12-14-2016, 06:13 PM
Quote:The questionnaire President-elect Donald Trump’s transition team sent to the Department of Energy arrived with little fanfare (neither Al Gore nor Kanye West were dispatched as couriers), but it was delivered with the expectation that word of its contents would filter down to employees at every level of the agency. Among other unusual inquiries, it included a request for the names of officials and contractors who helped the government forge a global deal to combat climate change and worked on related efforts to reduce U.S. greenhouse gas emissions.Trump’s Witch Hunts Are Having a Huge Chilling Effect | New Republic
On Tuesday, the Department responded to Trump with a bold-lettered refusal: “We will not be providing any individual names to the transition team.” The solace to dedicated civil servants will last for another 37 days. After that, it’s anyone’s guess how aggressively Trump’s administration will seek to dismiss or marginalize government employees and contractors who study and implement environmental policy.

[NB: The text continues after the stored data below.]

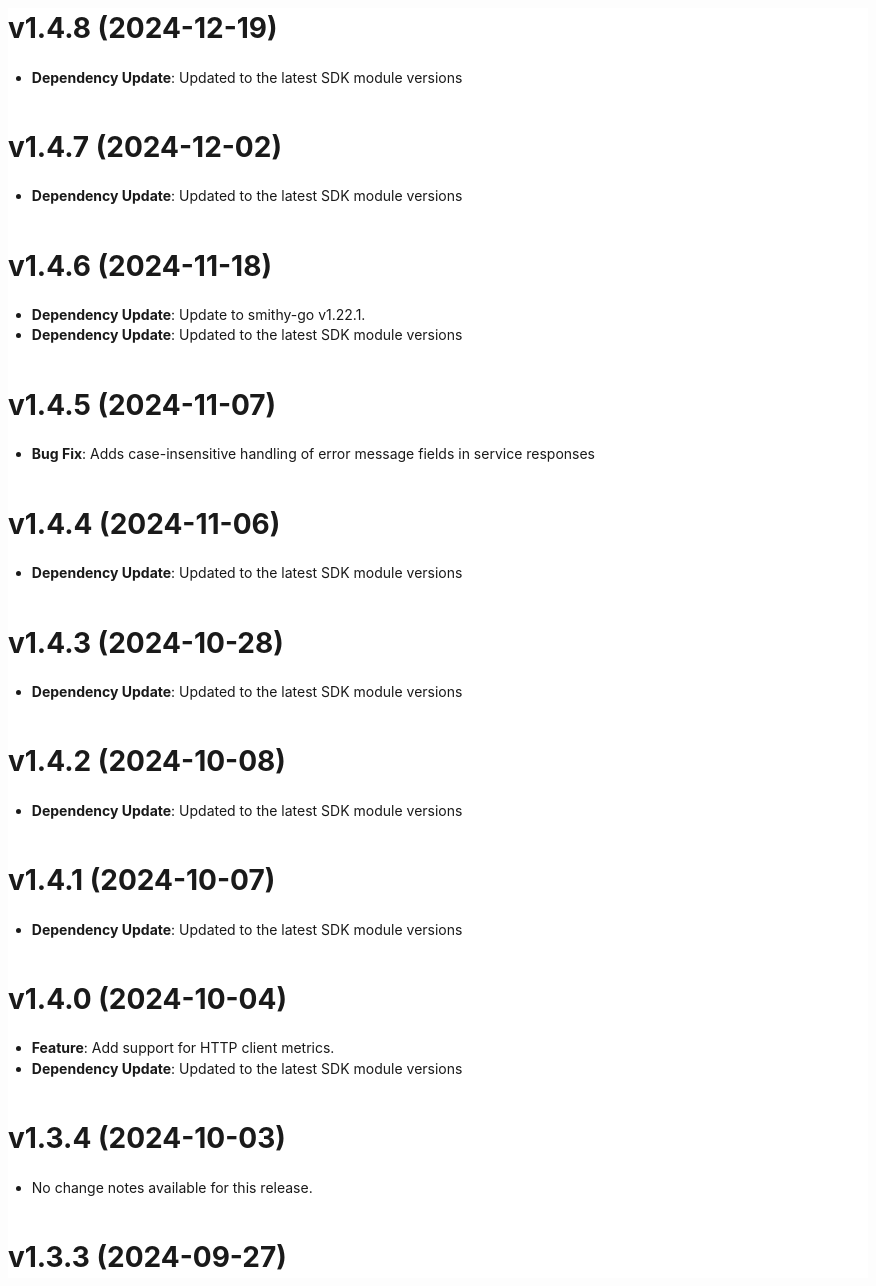 # v1.4.8 (2024-12-19)

* **Dependency Update**: Updated to the latest SDK module versions

# v1.4.7 (2024-12-02)

* **Dependency Update**: Updated to the latest SDK module versions

# v1.4.6 (2024-11-18)

* **Dependency Update**: Update to smithy-go v1.22.1.
* **Dependency Update**: Updated to the latest SDK module versions

# v1.4.5 (2024-11-07)

* **Bug Fix**: Adds case-insensitive handling of error message fields in service responses

# v1.4.4 (2024-11-06)

* **Dependency Update**: Updated to the latest SDK module versions

# v1.4.3 (2024-10-28)

* **Dependency Update**: Updated to the latest SDK module versions

# v1.4.2 (2024-10-08)

* **Dependency Update**: Updated to the latest SDK module versions

# v1.4.1 (2024-10-07)

* **Dependency Update**: Updated to the latest SDK module versions

# v1.4.0 (2024-10-04)

* **Feature**: Add support for HTTP client metrics.
* **Dependency Update**: Updated to the latest SDK module versions

# v1.3.4 (2024-10-03)

* No change notes available for this release.

# v1.3.3 (2024-09-27)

Trump hasn’t limited his intimidation to government employees who present obstacles to untrammeled power, either. His targets have included not-particularly-sympathetic institutions like Boeing and highly vulnerable individuals, like Chuck Jones, the president of the local steelworkers union that represents employees of Carrier.
Menacing phone calls followed after Trump attacked Jones on Twitter. So far none of Trump’s named enemies has been hurt, but the risk of harm is plain, as anyone who’s followed the Comet Pizza saga knows.
The less tangible threat, though, is to the willingness of dissidents to criticize the Trump government, out of fear that Trump will harm their businesses, or that his unhinged supporters will harm their families. How many people will see what happened to Jones and others and decide raising objections isn’t worth it?
Over the course of the campaign, Trump singled out one federal judge and multiple political journalists for abuse. Some of those journalists (along with many others whom Trump never targeted directly) were subsequently inundated with bigoted, violence-drenched messages from Trump supporters, both online and, more ominously, at their home addresses.